What's worse is the loneliness.   As a kid, you can sit on your parents' laps and enjoy hugs and kisses.  If you have a nightmare, you can crawl into bed with them.  There is this sense of intimacy.  But something happens in the teen years - that intimacy wears off, often replaced with hostility.   There is some instinct in our species that wants to boot the baby bird from the nest after a while - and this is a healthy thing, if people are to live their own lives.

Eventually, you regain that sense of intimacy - with your spouse.  But there is a gap of a decade or so where you are on your own.  Maybe you are lucky and date someone and maybe "go steady" for a while.  Others are less lucky.   But until you settle down with a significant other, it is a lonely existence to be a teen or 20-something, I think.

Worse yet, so many crave that intimacy that they hook up with the first available partner, often resulting in horrific matches and later, divorce.  That in turn, leads to more isolation and loneliness.

I know I almost fell into that trap.  At age 23 or so, I felt that "settling down" was something I was supposed to do.  I was dating a young woman at the time who had, I later found out, some serious mental health issues.  Frankly, I don't know what I was thinking, but I dodged a bullet there.  Again, others are not so lucky.

I have had friends who have gone that route - marrying the wrong person and then being bitter and angry when it doesn't work out.  They are always seeking that intimacy and never finding it.  It is very sad.
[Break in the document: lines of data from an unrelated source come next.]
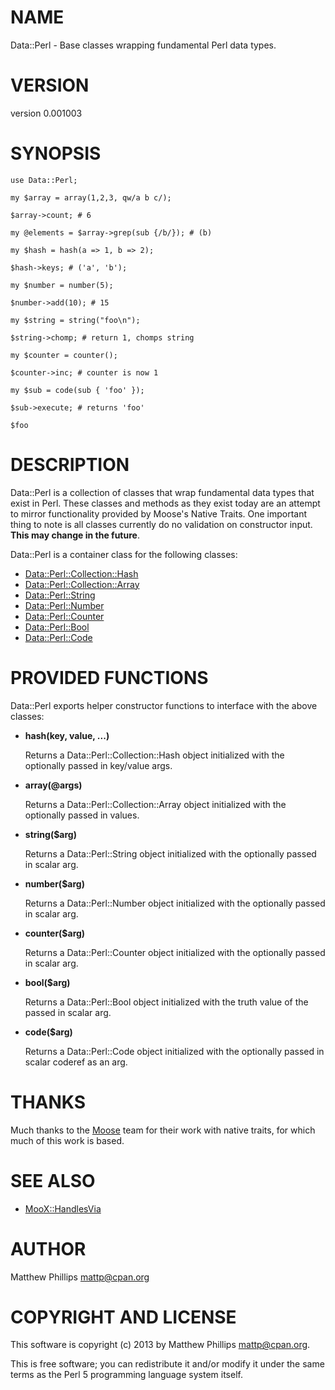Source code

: # NAME

Data::Perl - Base classes wrapping fundamental Perl data types.

# VERSION

version 0.001003

# SYNOPSIS

    use Data::Perl;

    my $array = array(1,2,3, qw/a b c/);

    $array->count; # 6

    my @elements = $array->grep(sub {/b/}); # (b)

    my $hash = hash(a => 1, b => 2);

    $hash->keys; # ('a', 'b');

    my $number = number(5);

    $number->add(10); # 15

    my $string = string("foo\n");

    $string->chomp; # return 1, chomps string

    my $counter = counter();

    $counter->inc; # counter is now 1

    my $sub = code(sub { 'foo' });

    $sub->execute; # returns 'foo'

    $foo

# DESCRIPTION

Data::Perl is a collection of classes that wrap fundamental data types that
exist in Perl. These classes and methods as they exist today are an attempt to
mirror functionality provided by Moose's Native Traits. One important thing to
note is all classes currently do no validation on constructor input. __This may
change in the future__.

Data::Perl is a container class for the following classes:

- [Data::Perl::Collection::Hash](http://search.cpan.org/perldoc?Data::Perl::Collection::Hash)
- [Data::Perl::Collection::Array](http://search.cpan.org/perldoc?Data::Perl::Collection::Array)
- [Data::Perl::String](http://search.cpan.org/perldoc?Data::Perl::String)
- [Data::Perl::Number](http://search.cpan.org/perldoc?Data::Perl::Number)
- [Data::Perl::Counter](http://search.cpan.org/perldoc?Data::Perl::Counter)
- [Data::Perl::Bool](http://search.cpan.org/perldoc?Data::Perl::Bool)
- [Data::Perl::Code](http://search.cpan.org/perldoc?Data::Perl::Code)

# PROVIDED FUNCTIONS

Data::Perl exports helper constructor functions to interface with the above classes:

- __hash(key, value, ...)__

    Returns a Data::Perl::Collection::Hash object initialized with the optionally passed in key/value args.

- __array(@args)__

    Returns a Data::Perl::Collection::Array object initialized with the optionally passed in values.

- __string($arg)__

    Returns a Data::Perl::String object initialized with the optionally passed in scalar arg.

- __number($arg)__

    Returns a Data::Perl::Number object initialized with the optionally passed in scalar arg.

- __counter($arg)__

    Returns a Data::Perl::Counter object initialized with the optionally passed in scalar arg.

- __bool($arg)__

    Returns a Data::Perl::Bool object initialized with the truth value of the passed in scalar arg.

- __code($arg)__

    Returns a Data::Perl::Code object initialized with the optionally passed in scalar coderef as an arg.

# THANKS

Much thanks to the [Moose](http://search.cpan.org/perldoc?Moose) team for their work with native traits, for which
much of this work is based.

# SEE ALSO

- [MooX::HandlesVia](http://search.cpan.org/perldoc?MooX::HandlesVia)

# AUTHOR

Matthew Phillips <mattp@cpan.org>

# COPYRIGHT AND LICENSE

This software is copyright (c) 2013 by Matthew Phillips <mattp@cpan.org>.

This is free software; you can redistribute it and/or modify it under
the same terms as the Perl 5 programming language system itself.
If you take all these things together, it starts to form a pretty dismal picture. We ask young people to figure out their lives, get an education, find a job, a career, a spouse, a purpose, and all at a time when their brains are still half-formed and they are just discovering the heady cocktail of alcohol, drugs, sex, and rock 'n roll - and hormones.  Lots and lots of hormones.   It is a hard trap to extricate one's self from.

I noted before that I was lucky to become a salaried employee of General Motors Corporation when I was 18 years old.  It was a sobering experience, even if I wasn't sober most of the time.  It gave me a sense of purpose and a sense of self-esteem.  It was like joining the military, but without all that PT and getting shot at.  You were given a job to do and told to do it - no one asked if you could do it.  And you did it.

The mythology of youth is that the teen and early 20's are the fun years - you are having all this hot sex and going to bars and partying and hanging out.  The reality is, most young people are so hung up and scared of sex that if they have it at all, it is awkward and unsatisfying.  The swingers in The Villages are having far more fun - they are so close to death they don't care anymore and just let go.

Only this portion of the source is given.